Fast charging means voltages in the mid 14s but also keeping that voltage there during the Absorption stage. If the voltage drops to 14.2 (Iota) or 13.6 (PowerMax/BoonDocker) for Absorption, then the amps to the battery will be much fewer than at mid-14s Vabs, and waste a bunch of generator time.
The PD with Charge Wizard gives you a way to keep the Vabs at 14.4, so that is good (although might not match battery specs), but the PD has a weakness during Bulk where it does not seem to hold constant amps so you get fewer amps and longer time, and it seems to also do a few amps less than rating at first. You can get around that by buying a higher rating PD and that will work fairly well.
The Adjustable charger is a better way where it will hold constant rated amps for Bulk. It lets you select your Vabs and it stays at that, which is what you want for fast charging right to the time you stop the recharge. If that is when it is full, you have to then lower the voltage to 13.6 yourself, or just detach your fast charger and go onto the rig's converter doing 13.6.
The selection of Vabs at say 14.8 means you have a single voltage charger at 14.8. That means it does two charging stages, Bulk and Absorption. That is what you want for the fast charging part. Of course you would stop the recharge early at say 90% SOC if on generator time.
The choice of voltage for Vabs is based on the battery maker's own spec. Trojan says 14.8. Others have their own specs, especially AGMs vary. That is based on 77F outside, so if it is 35F out you would crank the Vabs to 15.2v to get it right. If your charger has temp compensation, it will do that for you.
The rig is safe up to 15.3 volts, never mind the temperature, Norcold says 15.4 is the input limit, eg. If you want to equalize at 16v, you should do that with the batts disconnected from the rig (the rig can run its 12v with the converter, no batts while you do that)

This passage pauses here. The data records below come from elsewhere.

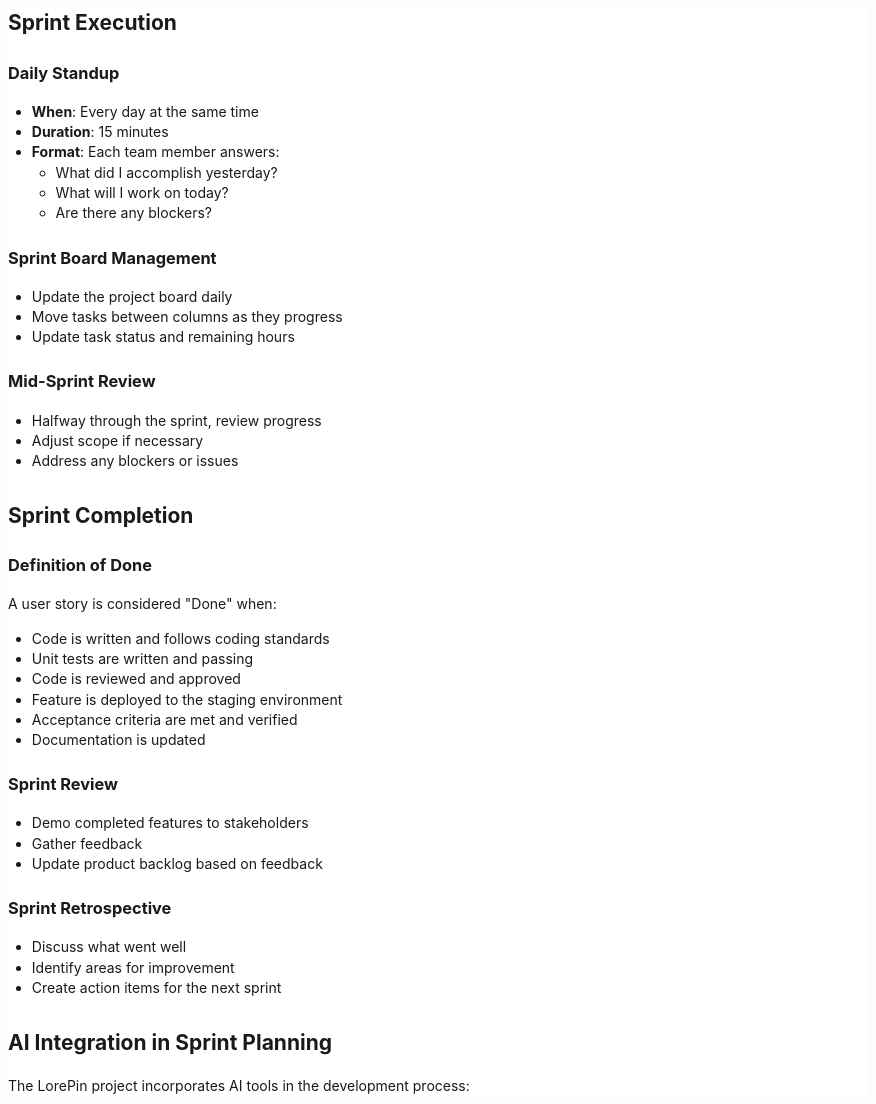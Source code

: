 ## Sprint Execution

### Daily Standup

- **When**: Every day at the same time
- **Duration**: 15 minutes
- **Format**: Each team member answers:
  - What did I accomplish yesterday?
  - What will I work on today?
  - Are there any blockers?

### Sprint Board Management

- Update the project board daily
- Move tasks between columns as they progress
- Update task status and remaining hours

### Mid-Sprint Review

- Halfway through the sprint, review progress
- Adjust scope if necessary
- Address any blockers or issues

## Sprint Completion

### Definition of Done

A user story is considered "Done" when:
- Code is written and follows coding standards
- Unit tests are written and passing
- Code is reviewed and approved
- Feature is deployed to the staging environment
- Acceptance criteria are met and verified
- Documentation is updated

### Sprint Review

- Demo completed features to stakeholders
- Gather feedback
- Update product backlog based on feedback

### Sprint Retrospective

- Discuss what went well
- Identify areas for improvement
- Create action items for the next sprint

## AI Integration in Sprint Planning

The LorePin project incorporates AI tools in the development process:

Another wrinkle is with temp comp, your 14.8 setting might get to 15+ in the cold. With solar (you wouldn't be using the inverter if the gen is on), this can be over the inverter's imput limit, where many have 15v for that. To run the inverter you would need to turn off the solar, let the BatV drop below 15v and then start the inverter, and now turn the solar back on--with the inverter running BatV will stay below 15.